Throughout Black History Month, wolves.co.uk will be highlighting the figures, both historical and personal, who have been an inspiration to our players and staff.
This week, under-23 defender Michael Agboola, who grew up in London and was on the books of clubs such as Charlton Athletic and Southampton before moving to the West Midlands, shares his story.
Michael’s inspirational figure is revolutionary apartheid activist Nelson Mandela, who tackled institutionalised racism in South Africa in the 1960s. Having led a campaign to overthrow the government, Mandela spent 27 years in prison before being released in 1990.
Widely regarded as an icon of social justice, Mandela’s legacy in campaigning for a fair and just world resonates highly with Michael, who has taken inspiration from the former South African president into his own life and work.
On his inspiration
“Nelson Mandela is my role model. I first came across his story in primary school and he did so much to tackle racism in South Africa, standing up against apartheid and the racial segregation that went on in the country.”
On how Mandela’s actions inspired him
“At the time, it was really hard for a black man, especially in a country like South Africa, to stand up the way he did.
“Through his activism, he set the pace for young people like me to stand up for ourselves.

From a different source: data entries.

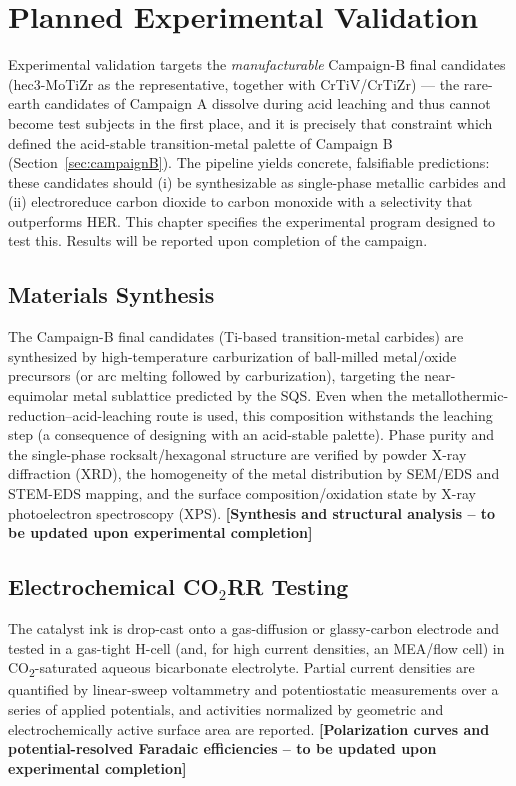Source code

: \documentclass[11pt,a4paper]{report}
\newcommand{\tbu}[1]{\textcolor{red!70!black}{\textbf{[#1 -- to be updated upon experimental completion]}}}
\begin{document}
\chapter{Planned Experimental Validation}
\label{ch:experiment}

\noindent Experimental validation targets the \emph{manufacturable} Campaign-B final candidates
(hec3-MoTiZr as the representative, together with CrTiV/CrTiZr) --- the rare-earth candidates of
Campaign A dissolve during acid leaching and thus cannot become test subjects in the first place, and
it is precisely that constraint which defined the acid-stable transition-metal palette of Campaign B
(Section~\ref{sec:campaignB}). The pipeline yields concrete, falsifiable predictions: these candidates
should (i) be synthesizable as single-phase metallic carbides and (ii) electroreduce carbon dioxide to
carbon monoxide with a selectivity that outperforms HER. This chapter specifies the experimental program
designed to test this. Results will be reported upon completion of the campaign.

\section{Materials Synthesis}
The Campaign-B final candidates (Ti-based transition-metal carbides) are synthesized by high-temperature
carburization of ball-milled metal/oxide precursors (or arc melting followed by carburization), targeting
the near-equimolar metal sublattice predicted by the SQS. Even when the metallothermic-reduction--acid-leaching
route is used, this composition withstands the leaching step (a consequence of designing with an acid-stable
palette). Phase purity and the single-phase rocksalt/hexagonal structure are verified by powder X-ray
diffraction (XRD), the homogeneity of the metal distribution by SEM/EDS and STEM-EDS mapping, and the surface
composition/oxidation state by X-ray photoelectron spectroscopy (XPS). \tbu{Synthesis and structural analysis}

\section{Electrochemical CO\texorpdfstring{$_2$}{2}RR Testing}
The catalyst ink is drop-cast onto a gas-diffusion or glassy-carbon electrode and tested in a gas-tight
H-cell (and, for high current densities, an MEA/flow cell) in CO\textsubscript{2}-saturated aqueous
bicarbonate electrolyte. Partial current densities are quantified by linear-sweep voltammetry and
potentiostatic measurements over a series of applied potentials, and activities normalized by geometric
and electrochemically active surface area are reported. \tbu{Polarization curves and potential-resolved
Faradaic efficiencies}
\end{document}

I think we should see what Mandela did in South Africa and try to bring that to our own lives, by standing up for what is right and not just accept the abuse or discrimination we face.”
On taking inspiration in his own life
“From what he did, I know that I shouldn’t be silent. I should stand up for what’s right, even if it’s not to do with racism, if it’s not to do with the colour of someone’s skin, but any form of discrimination.
“You’ve got to stand up for what’s morally right in the world. It’s something that I’ve been trying to do recently, if I do see any discrimination, whether that is while I’m in at Wolves or in my life outside the club, then I do what I can to stand up for people.”
On the Black Lives Matter movement
“It’s vitally important, but it should not only be important to black people, it should be important to everyone. A lot of people don’t know our history, so I think movements like this highlight what people of colour have gone through during the past centuries.
“It shouldn’t just be about black people coming together as a race, everyone should be involved and be aware because we’ve suffered for so long, how much longer should we suffer for?”
On personal inclusion issues he’s faced
“I’ve not encountered any serious incidents myself, but there are times when I’ve been uncomfortable in certain situations.
“When I’ve gone into shops, been walking past different types of people, or going into different areas, you know that people are judging you or treating you different because of the colour of your skin. I’ve had people follow me around when I’ve gone into shops just because of the way I look.”
On dealing with discriminatory issues
“There’s nothing you really can do, and I just try to get on with my day because I know it’s going to happen. I believe there’s a certain age you can reach until you can be educated about it.
“A man in his 60s is not going to change how he thinks about black people because he’s spent his whole life believing a certain viewpoint. But for the younger generation coming up, that’s where the education about treating everyone fairly should begin.”
On positive experiences of improvements in society
“Educating people from a younger age and having more racially diverse areas across the country is the only way you’ll see change. Obviously, racism and discrimination is still an issue with young people because if you look on Twitter and social media, there are still a lot of young people racially abusing footballers.
“But it’s different in different parts of the country and I’ve had positive experiences growing up. I went to school in London where the schools are very much mixed, so you don’t see kids getting abused for the colour of their skin because everyone is very much together.
“But when you go to the outskirts where there are fewer black people, or fewer people of colour, that’s where it gets worse and those are the areas where educating kids from a young age is the most important.”
On more to be done than just Black History Month
“I believe black history should be celebrated every month. There shouldn’t just be a month dedicated to black history, because after October, you have to wait another year to learn about black people from history and understand what has been going on.
“Black history should just be history. It shouldn’t matter if it’s black, white or Asian history, they should all be celebrated and taught in schools every month.”
On improvements still needed in society
“People just need to accept that we’re here. Not only accept, but run with us, be together with us and live as one, rather than being against us.”